Easy trick: It’s always the opposite: \( T \) becomes \( F \), and \( F \) becomes \( T \).
Did you know? In logic, the symbol \( \lor \) (or) means "one or the other, or both." It’s different from when you order food and say, "Water or Orange Juice," which usually implies you can only choose one.
3. Tautology
A tautology is a compound proposition that is "True" in every possible case, regardless of the truth values of the individual propositions.
Common methods to check for tautology in exams:
1. Truth Table: If the last column is all \( T \), it’s a tautology (but this is time-consuming!).
2. "Prove it False" method (for \( \rightarrow \) or \( \lor \)): Assume the entire proposition is false, then work backward to find the values of \( p, q \). If you encounter a "contradiction," it means it is a tautology.
Common mistake: Students often confuse "contradiction" as meaning it's not a tautology. Remember: A contradiction = It is a tautology (because we failed to make it false).
4. Equivalence
Two propositions are equivalent (symbol \( \equiv \)) if they have the same truth value in every case.
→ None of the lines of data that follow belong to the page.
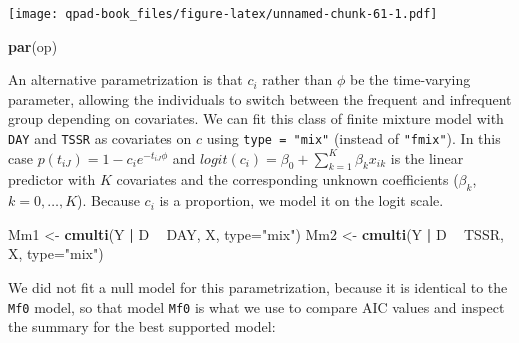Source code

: \documentclass[12pt,]{book}
\newenvironment{Shaded}{\begin{snugshade}}{\end{snugshade}}
\newcommand{\DataTypeTok}[1]{\textcolor[rgb]{0.13,0.29,0.53}{#1}}
\newcommand{\DecValTok}[1]{\textcolor[rgb]{0.00,0.00,0.81}{#1}}
\newcommand{\KeywordTok}[1]{\textcolor[rgb]{0.13,0.29,0.53}{\textbf{#1}}}
\newcommand{\NormalTok}[1]{#1}
\newcommand{\OperatorTok}[1]{\textcolor[rgb]{0.81,0.36,0.00}{\textbf{#1}}}
\newcommand{\StringTok}[1]{\textcolor[rgb]{0.31,0.60,0.02}{#1}}
\begin{document}
\texttt{[image: qpad-book\_files/figure-latex/unnamed-chunk-61-1.pdf]}

\begin{Shaded}
\begin{Highlighting}[]
\KeywordTok{par}\NormalTok{(op)}
\end{Highlighting}
\end{Shaded}

An alternative parametrization is that \(c_{i}\) rather than \(\phi\) be the time-varying parameter,
allowing the individuals to switch between the frequent and infrequent group depending on covariates.
We can fit this class of finite mixture model with \texttt{DAY} and \texttt{TSSR} as covariates on \(c\)
using \texttt{type\ =\ "mix"} (instead of \texttt{"fmix"}).
In this case \(p(t_{iJ}) = 1 - c_{i} e^{-t_{iJ} \phi}\) and
\(logit(c_{i}) = \beta_{0} + \sum^{K}_{k=1} \beta_{k} x_{ik}\) is the linear predictor with \(K\)
covariates and the corresponding unknown coefficients (\(\beta_{k}\), \(k = 0,\ldots, K\)).
Because \(c_{i}\) is a proportion, we model it on the logit scale.

\begin{Shaded}
\begin{Highlighting}[]
\NormalTok{Mm1 <-}\StringTok{ }\KeywordTok{cmulti}\NormalTok{(Y }\OperatorTok{|}\StringTok{ }\NormalTok{D }\OperatorTok{~}\StringTok{ }\NormalTok{DAY, X, }\DataTypeTok{type=}\StringTok{"mix"}\NormalTok{)}
\NormalTok{Mm2 <-}\StringTok{ }\KeywordTok{cmulti}\NormalTok{(Y }\OperatorTok{|}\StringTok{ }\NormalTok{D }\OperatorTok{~}\StringTok{ }\NormalTok{TSSR, X, }\DataTypeTok{type=}\StringTok{"mix"}\NormalTok{)}
\end{Highlighting}
\end{Shaded}

We did not fit a null model for this parametrization, because it is identical to the \texttt{Mf0} model,
so that model \texttt{Mf0} is what we use to compare AIC values and inspect the summary for the best
supported model:

\begin{Shaded}
\end{Shaded}
\end{document}
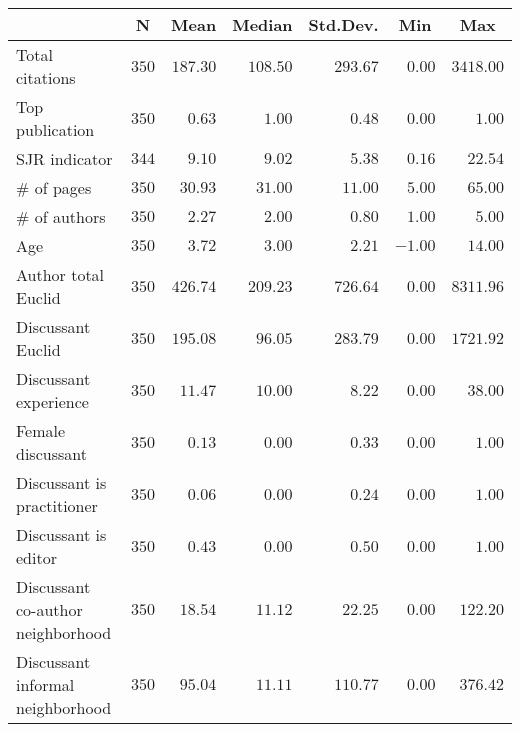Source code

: \begin{center}
\begin{tabular}{lrrrrrr}
\toprule
\multicolumn{1}{l}{}&\multicolumn{1}{c}{N}&\multicolumn{1}{c}{Mean}&\multicolumn{1}{c}{Median}&\multicolumn{1}{c}{Std.Dev.}&\multicolumn{1}{c}{Min}&\multicolumn{1}{c}{Max}\tabularnewline
\midrule
Total citations&$350$&$187.30$&$108.50$&$293.67$&$ 0.00$&$3418.00$\tabularnewline
Top publication&$350$&$  0.63$&$  1.00$&$  0.48$&$ 0.00$&$   1.00$\tabularnewline
SJR indicator&$344$&$  9.10$&$  9.02$&$  5.38$&$ 0.16$&$  22.54$\tabularnewline
\# of pages&$350$&$ 30.93$&$ 31.00$&$ 11.00$&$ 5.00$&$  65.00$\tabularnewline
\# of authors&$350$&$  2.27$&$  2.00$&$  0.80$&$ 1.00$&$   5.00$\tabularnewline
Age&$350$&$  3.72$&$  3.00$&$  2.21$&$-1.00$&$  14.00$\tabularnewline
Author total Euclid&$350$&$426.74$&$209.23$&$726.64$&$ 0.00$&$8311.96$\tabularnewline
Discussant Euclid&$350$&$195.08$&$ 96.05$&$283.79$&$ 0.00$&$1721.92$\tabularnewline
Discussant experience&$350$&$ 11.47$&$ 10.00$&$  8.22$&$ 0.00$&$  38.00$\tabularnewline
Female discussant&$350$&$  0.13$&$  0.00$&$  0.33$&$ 0.00$&$   1.00$\tabularnewline
Discussant is practitioner&$350$&$  0.06$&$  0.00$&$  0.24$&$ 0.00$&$   1.00$\tabularnewline
Discussant is editor&$350$&$  0.43$&$  0.00$&$  0.50$&$ 0.00$&$   1.00$\tabularnewline
Discussant co-author neighborhood&$350$&$ 18.54$&$ 11.12$&$ 22.25$&$ 0.00$&$ 122.20$\tabularnewline
Discussant informal neighborhood&$350$&$ 95.04$&$ 11.11$&$110.77$&$ 0.00$&$ 376.42$\tabularnewline
\bottomrule
\end{tabular}\end{center}
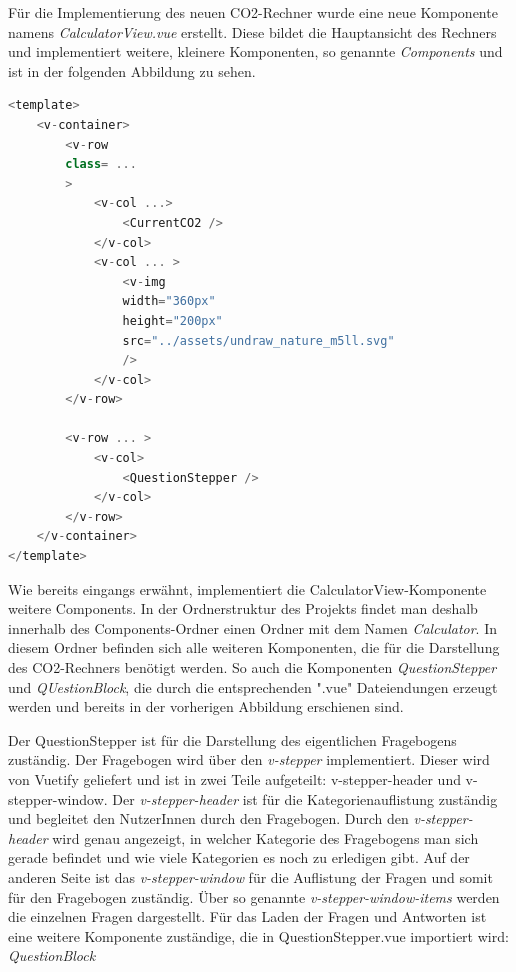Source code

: Für die Implementierung des neuen CO2-Rechner wurde eine neue Komponente namens \textit{CalculatorView.vue} erstellt. Diese bildet die Hauptansicht des Rechners und implementiert weitere, kleinere Komponenten, so genannte \textit{Components} und ist in der folgenden Abbildung zu sehen.

\begin{lstlisting}[language={JavaScript}, caption={Aufbau der CalculatorView.vue Komponente}]
<template>
    <v-container>
        <v-row
        class= ...
        >
            <v-col ...>
                <CurrentCO2 />
            </v-col>
            <v-col ... >
                <v-img
                width="360px"
                height="200px"
                src="../assets/undraw_nature_m5ll.svg"
                />
            </v-col>
        </v-row>

        <v-row ... >
            <v-col>
                <QuestionStepper />
            </v-col>
        </v-row>
    </v-container>
</template>
\end{lstlisting}

Wie bereits eingangs erwähnt, implementiert die CalculatorView-Komponente weitere Components. In der Ordnerstruktur des Projekts findet man deshalb innerhalb des Components-Ordner einen Ordner mit dem Namen \textit{Calculator}. In diesem Ordner befinden sich alle weiteren Komponenten, die für die Darstellung des CO2-Rechners benötigt werden. So auch die Komponenten \textit{QuestionStepper} und \textit{QUestionBlock}, die durch die entsprechenden ".vue" Dateiendungen erzeugt werden und bereits in der vorherigen Abbildung erschienen sind.

Der QuestionStepper ist für die Darstellung des eigentlichen Fragebogens zuständig. Der Fragebogen wird über den \textit{v-stepper} implementiert. Dieser wird von Vuetify geliefert und ist in zwei Teile aufgeteilt: v-stepper-header und v-stepper-window. Der \textit{v-stepper-header} ist für die Kategorienauflistung zuständig und begleitet den NutzerInnen durch den Fragebogen. Durch den \textit{v-stepper-header} wird genau angezeigt, in welcher Kategorie des Fragebogens man sich gerade befindet und wie viele Kategorien es noch zu erledigen gibt. Auf der anderen Seite ist das \textit{v-stepper-window} für die Auflistung der Fragen und somit für den Fragebogen zuständig. Über so genannte \textit{v-stepper-window-items} werden die einzelnen Fragen dargestellt. Für das Laden der Fragen und Antworten ist eine weitere Komponente zuständige, die in QuestionStepper.vue importiert wird: \textit{QuestionBlock}

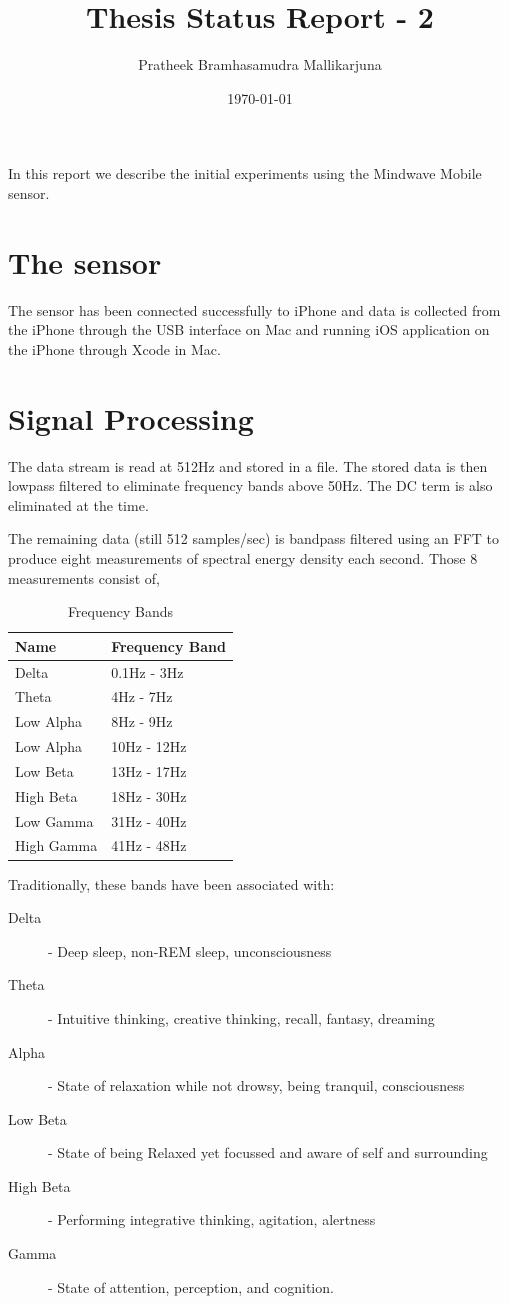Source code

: \documentclass[11pt]{article}
\title{Thesis Status Report - 2}
\author{Pratheek Bramhasamudra Mallikarjuna}
\date{\today}                                           %
\begin{document}
\maketitle
In this report we describe the initial experiments using the Mindwave Mobile sensor. 
\section{The sensor}
	The sensor has been connected successfully to iPhone and data is collected from the iPhone through the USB interface on Mac and running iOS application on the iPhone through Xcode in Mac.

\section{Signal Processing}
	The data stream is read at 512Hz and stored in a file. The stored data is then lowpass filtered to eliminate frequency bands above 50Hz. The DC term is also eliminated at the time.

	The remaining data (still 512 samples/sec) is bandpass filtered using an FFT to produce eight measurements of spectral energy density each second. Those 8 measurements consist of,

	\begin{table}[h]
		\centering
		\caption{Frequency Bands}
		\label{Bands}
		\begin{tabular}{l l}
			\hline
			Name &Frequency Band\\\hline
			Delta&0.1Hz - 3Hz\\
			Theta&4Hz - 7Hz\\
			Low Alpha&8Hz - 9Hz\\
			Low Alpha&10Hz - 12Hz\\
			Low Beta&13Hz - 17Hz\\
			High Beta&18Hz - 30Hz\\
			Low Gamma&31Hz - 40Hz\\
			High Gamma&41Hz - 48Hz\\
		\end{tabular}
	\end{table}

	Traditionally, these bands have been associated with:
	\begin{description}
		\item[Delta] - Deep sleep, non-REM sleep, unconsciousness
		\item [Theta] - Intuitive thinking, creative thinking, recall, fantasy, dreaming
		\item [Alpha] - State of relaxation while not drowsy, being tranquil, consciousness
		\item [Low Beta] - State of being Relaxed yet focussed and aware of self and surrounding
		\item [High Beta] - Performing integrative thinking, agitation, alertness
		\item [Gamma] - State of attention, perception, and cognition.
	\end{description}
 
\end{document}
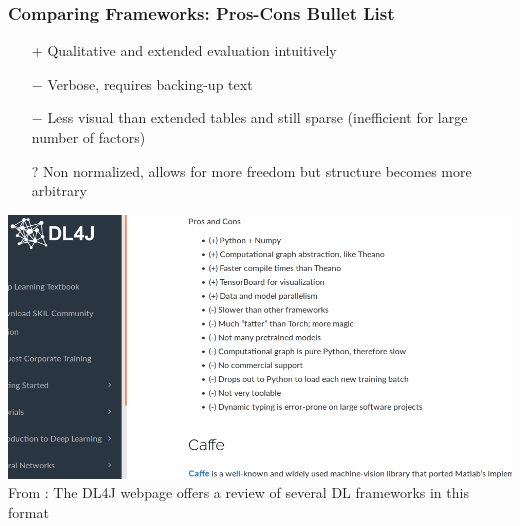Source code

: \documentclass[hyperref={pdfpagelabels=false}]{beamer}
\begin{document}
      \begin{frame}
        \frametitle{Comparing Frameworks: Pros-Cons Bullet List}
               \begin{itemize}
               \item[+]   \scriptsize{Qualitative and extended evaluation intuitively}
               \item[$-$] \scriptsize{Verbose, requires backing-up text}
               \item[$-$] \scriptsize{Less visual than extended tables and still sparse (inefficient for large number of factors)}
               \item[?] \scriptsize{Non normalized, allows for more freedom but structure becomes more arbitrary}
               \end{itemize}
               \vspace{0mm}
               \includegraphics[scale=0.32]{pros_cons_list.png}
               \centering
               \\\tiny{From \cite{dl4j-review}: The DL4J webpage offers a review of several DL frameworks in this format}

               \vspace{6mm}
     \end{frame}
\end{document}
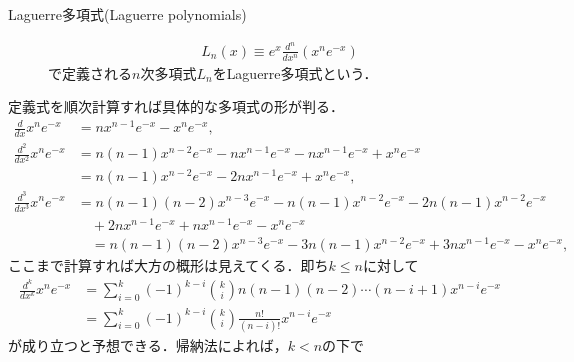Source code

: \documentclass[a4j,papersize,disablejfam,slide,14pt]{jsarticle}
\def\exp#1{e^{#1}} %
\begin{document}
    \begin{screen}
    	\begin{description}
    		\item[{\rm Laguerre}多項式({\rm Laguerre polynomials})]
            \begin{align}
            	L_n(x) \equiv \exp{x} \frac{d^n}{dx^n} (x^n \exp{-x})
            \end{align}
            で定義される$n$次多項式$L_n$を{\rm Laguerre}多項式という．
    	\end{description}
    \end{screen}
    
    定義式を順次計算すれば具体的な多項式の形が判る．
    \begin{align}
    	\frac{d}{dx} x^n \exp{-x} &= n x^{n-1} \exp{-x} - x^n \exp{-x}, \\
        \frac{d^2}{dx^2} x^n \exp{-x} &= n(n-1) x^{n-2} \exp{-x} - n x^{n-1} \exp{-x} - n x^{n-1} \exp{-x} + x^n \exp{-x} \\
        	&= n(n-1) x^{n-2} \exp{-x} - 2n x^{n-1} \exp{-x} + x^n \exp{-x}, \\
        \frac{d^3}{dx^3} x^n \exp{-x} &= n(n-1)(n-2) x^{n-3} \exp{-x} - n(n-1) x^{n-2} \exp{-x} - 2n(n-1) x^{n-2} \exp{-x} \\
        	&\quad+ 2n x^{n-1} \exp{-x} + n x^{n-1} \exp{-x} - x^n \exp{-x} \\
            &\quad= n(n-1)(n-2) x^{n-3} \exp{-x} -3 n(n-1) x^{n-2} \exp{-x} + 3 n x^{n-1} \exp{-x} - x^n \exp{-x},
    \end{align}
    ここまで計算すれば大方の概形は見えてくる．即ち$k \leq n$に対して
    \begin{align}
    	\frac{d^k}{dx^k} x^n \exp{-x} &= \sum_{i=0}^{k} (-1)^{k-i} \binom{k}{i} n(n-1)(n-2)\cdots(n-i+1) x^{n-i} \exp{-x} \\
        &= \sum_{i=0}^{k} (-1)^{k-i} \binom{k}{i} \frac{n!}{(n-i)!} x^{n-i} \exp{-x} \label{eq:laguerre_k_deriv}
    \end{align}
    が成り立つと予想できる．帰納法によれば，$k<n$の下で
\end{document}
Most frequent equivalence formulas (Must memorize!):
1. Convert "If...then": \( p \rightarrow q \equiv \sim p \lor q \)
2. Contrapositive: \( p \rightarrow q \equiv \sim q \rightarrow \sim p \)
3. De Morgan's Laws:
- \( \sim(p \land q) \equiv \sim p \lor \sim q \)
- \( \sim(p \lor q) \equiv \sim p \land \sim q \)
(Easy trick: Distribute the negation and flip the middle sign.)
5. Quantifiers
In this section, we encounter two unique symbols: \( \forall \) and \( \exists \).
1. \( \forall x \) (For All): Means "for every x."
- It is true: When every element in the universe of discourse (U) makes the statement true.
- It is false: As soon as there is "just one" that is false, the whole thing fails!
2. \( \exists x \) (For Some / There exists): Means "for at least one x."
- It is true: As long as there is "at least one" that makes the statement true, it works!
- It is false: It must be false for "every single one" to be considered false.
Negation of Quantifiers:
- \( \sim \forall x [P(x)] \equiv \exists x [\sim P(x)] \)
- \( \sim \exists x [P(x)] \equiv \forall x [\sim P(x)] \)
Easy trick: Swap \( \forall \) and \( \exists \), then place the \( \sim \) sign in front of the open sentence.
Key Takeaways
If it feels hard at first, don't worry. Try practicing by mastering these basic rules:
- \( \land \) (And) fears \( F \) (one \( F \) ruins it all).
- \( \lor \) (Or) loves \( T \) (one \( T \) saves it all).
- \( \rightarrow \) (If...then) has one weakness: \( T \rightarrow F \).
- \( p \rightarrow q \) can always be converted to \( \sim p \lor q \).
- Proving a tautology is essentially "trying your best to make it false"—if you can't, it is always true (it's a tautology).
Keep at it! Logic is a great way to secure marks. Once you understand the principles of connecting propositions, a great A-Level score is well within your reach!